После Февраля Антон Иванович стал помощником начальника штаба при Верховном Главнокомандующем, дед — дежурным генералом. После похорон Ивана Гавриловича мы к нему в Воронеж уехали. Он предлагал переправить немедленно на Запад. Уговаривал. Доказывал. Я не могла Ивана Гавриловича оставить. В первый же год. Не могла…» — «Может быть, иллюзии? Надежда: все образуется?» — «После убийства царских детей? Девочек? Больного наследника? Врача? Слуг? Ничего не казалось. Но бросить могилу…»
Боль нарастает изо дня в день. Утром занавески раздвигают уже другие руки. Никто не вспоминает об отдушнике с его голубиным хозяйством. На оттоманке лежит постель. Молчит ставший ненужным телевизор.
«Какое сегодня число?» — «17 мая». — «Еще пять дней, и мы уезжали в Малаховку. Сосны шумели…» — «Сосен нет. И вообще ничего нет. Даже забора. Все спилили на дрова». — «Кто?»
Как сказать, что любимая сестра бабушки? Софья Стефановна не знала, от чего погиб четырьмя годами раньше ее любимый племянник Василий Владимирович Тезавровский. Имел возможность (приглашение-приказ!) уехать в Польшу в составе авиачастей при условии «сотрудничества». Наотрез отказался. Через несколько дней погиб. На аэродроме. Поднимая машину в воздух. Обыкновенную серийную машину. Опытнейший летчик-испытатель. Похоронить рядом с матерью на Ваганьковском кладбище не разрешили — просто не выдали тело. Опустили в землю закрытого, при КБ Туполева, кладбища.
Не знала? Или все-таки знала? И потому майским утром прозвучали эти слова: «Больше не хочу!» Не «не могу» — «не хочу». 18 мая 1954-го.
Утро встает из-за перекрывшей море скалы. Из-за развалин древней генуэзской крепости: несколько башен, ворота, рассыпавшиеся до земли стены и первые, выстреливающие высоко в небо серебристые лучи. Над побуревшей от жары травой и россыпью звонких камней.
От былого поселка осталось пять полуотстроенных домов. Одинокие прозрачные миндальные деревья. Пни вековых кипарисов — они были спилены по всему крымскому побережью. Вождь не терпел этого дерева! Пещеры заброшенных винных погребов. Изъезженная до российских рытвин улица-дорога. Бывшая Немецкая колония. Теперь село Уютное.
Мы выходим из своих домов-хаток одновременно с профессором Александром Габричевским. Профессор верен себе: трость, трубка, полотняная шляпа. И спаниель. Каждый год он привозит его из Москвы. Остальные детали костюма значения не имеют.

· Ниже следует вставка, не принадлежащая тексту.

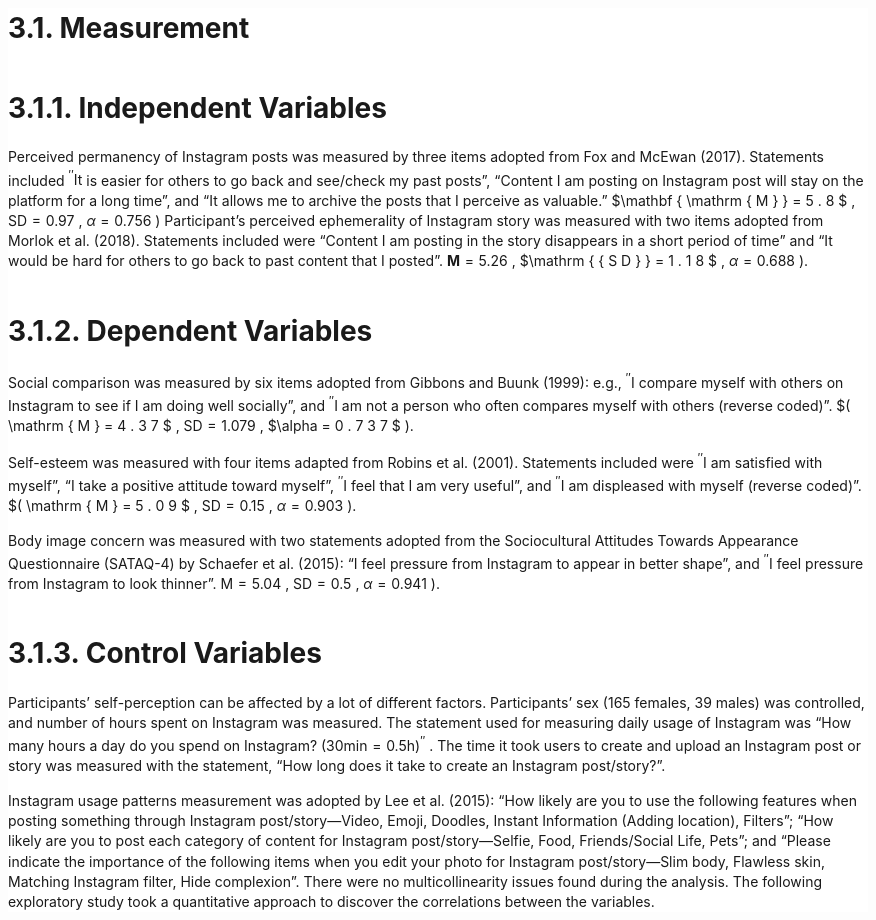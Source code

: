 # 3.1. Measurement

# 3.1.1. Independent Variables

Perceived permanency of Instagram posts was measured by three items adopted from Fox and McEwan (2017). Statements included $^ { \prime \prime } \mathrm { I t }$ is easier for others to go back and see/check my past posts”, “Content I am posting on Instagram post will stay on the platform for a long time”, and “It allows me to archive the posts that I perceive as valuable.” $\mathbf { \mathrm { M } } = 5 . 8 $ , $\mathrm { S D } = 0 . 9 7$ , $\alpha = 0 . 7 5 6$ ) Participant’s perceived ephemerality of Instagram story was measured with two items adopted from Morlok et al. (2018). Statements included were “Content I am posting in the story disappears in a short period of time” and “It would be hard for others to go back to past content that I posted”. $\mathrm { \mathbf { M } } = 5 . 2 6$ , $\mathrm { { S D } } = 1 . 1 8 $ , $\alpha = 0 . 6 8 8$ ).

# 3.1.2. Dependent Variables

Social comparison was measured by six items adopted from Gibbons and Buunk (1999): e.g., $^ { \prime \prime } \mathrm { I }$ compare myself with others on Instagram to see if I am doing well socially”, and $^ { \prime \prime } \mathrm { I }$ am not a person who often compares myself with others (reverse coded)”. $( \mathrm { M } = 4 . 3 7 $ , $\mathrm { { S D } } = 1 . 0 7 9$ , $\alpha = 0 . 7 3 7 $ ).

Self-esteem was measured with four items adapted from Robins et al. (2001). Statements included were $^ { \prime \prime } \mathrm { I }$ am satisfied with myself”, “I take a positive attitude toward myself”, $^ { \prime \prime } \mathrm { I }$ feel that I am very useful”, and $^ { \prime \prime } \mathrm { I }$ am displeased with myself (reverse coded)”. $( \mathrm { M } = 5 . 0 9 $ , $\mathrm { S D } = 0 . 1 5$ , $\alpha = 0 . 9 0 3$ ).

Body image concern was measured with two statements adopted from the Sociocultural Attitudes Towards Appearance Questionnaire (SATAQ-4) by Schaefer et al. (2015): “I feel pressure from Instagram to appear in better shape”, and $^ { \prime \prime } \mathrm { I }$ feel pressure from Instagram to look thinner”. $\mathbf { \mathrm { M } } = 5 . 0 4$ , $\mathrm { S D } = 0 . 5$ , $\alpha = 0 . 9 4 1$ ).

# 3.1.3. Control Variables

Participants’ self-perception can be affected by a lot of different factors. Participants’ sex (165 females, 39 males) was controlled, and number of hours spent on Instagram was measured. The statement used for measuring daily usage of Instagram was “How many hours a day do you spend on Instagram? $( 3 0 \mathrm { m i n } = 0 . 5 \mathrm { h } ) ^ { \prime \prime }$ . The time it took users to create and upload an Instagram post or story was measured with the statement, “How long does it take to create an Instagram post/story?”.

Instagram usage patterns measurement was adopted by Lee et al. (2015): “How likely are you to use the following features when posting something through Instagram post/story—Video, Emoji, Doodles, Instant Information (Adding location), Filters”; “How likely are you to post each category of content for Instagram post/story—Selfie, Food, Friends/Social Life, Pets”; and “Please indicate the importance of the following items when you edit your photo for Instagram post/story—Slim body, Flawless skin, Matching Instagram filter, Hide complexion”. There were no multicollinearity issues found during the analysis. The following exploratory study took a quantitative approach to discover the correlations between the variables.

Чаще всего наш путь лежит к крепости. Белютин пишет с какими-то непонятными ультрамариновыми тенями, пристроившись на крутом склоне. Между пасущихся любопытных коров. Мы устраиваемся на краю лицом к морю. Бесконечному. Пустынному. С редкими — на далеком горизонте — пятнышками торжественно плывущих пароходов: к Ялте, Севастополю или на Кавказ. Где-то совсем рядом жилище удивительного польского романтика XX века Александра Грина, творившего в реально-фантастических условиях советских двадцатых годов. Недаром кончил жизнь в глубокой нищете в городке Старый Крым. «Литературная энциклопедия» сообщала: сын поляка, но мать русская. Последнее его в какой-то мере оправдывало.
У Габричевского иные относительно его национальности смягчающие обстоятельства. Отец — выдающийся бактериолог и к тому же основатель первого в России бактериологического института при Московском университете. И что говорить, если первый в России он организовал изучение малярии и производство противодифтерийной сыворотки.
Сын занялся искусствоведением и, подобно отцу, пожелал иметь в этой области собственное мнение. Это дозволялось в 1920-х, позже стало невозможным. Тем более в стенах того университета, где приоритетным было воспитание «искусствоведов в штатском». Не помогла и унаследованная от отца квартира в здании того же университета. Стало почти бессмысленным заниматься научной работой, публиковаться, почти не на что жить. И каким же каждодневным героизмом стало сохранение видимости былого уклада жизни. Любой ценой. Ради собственной гордости.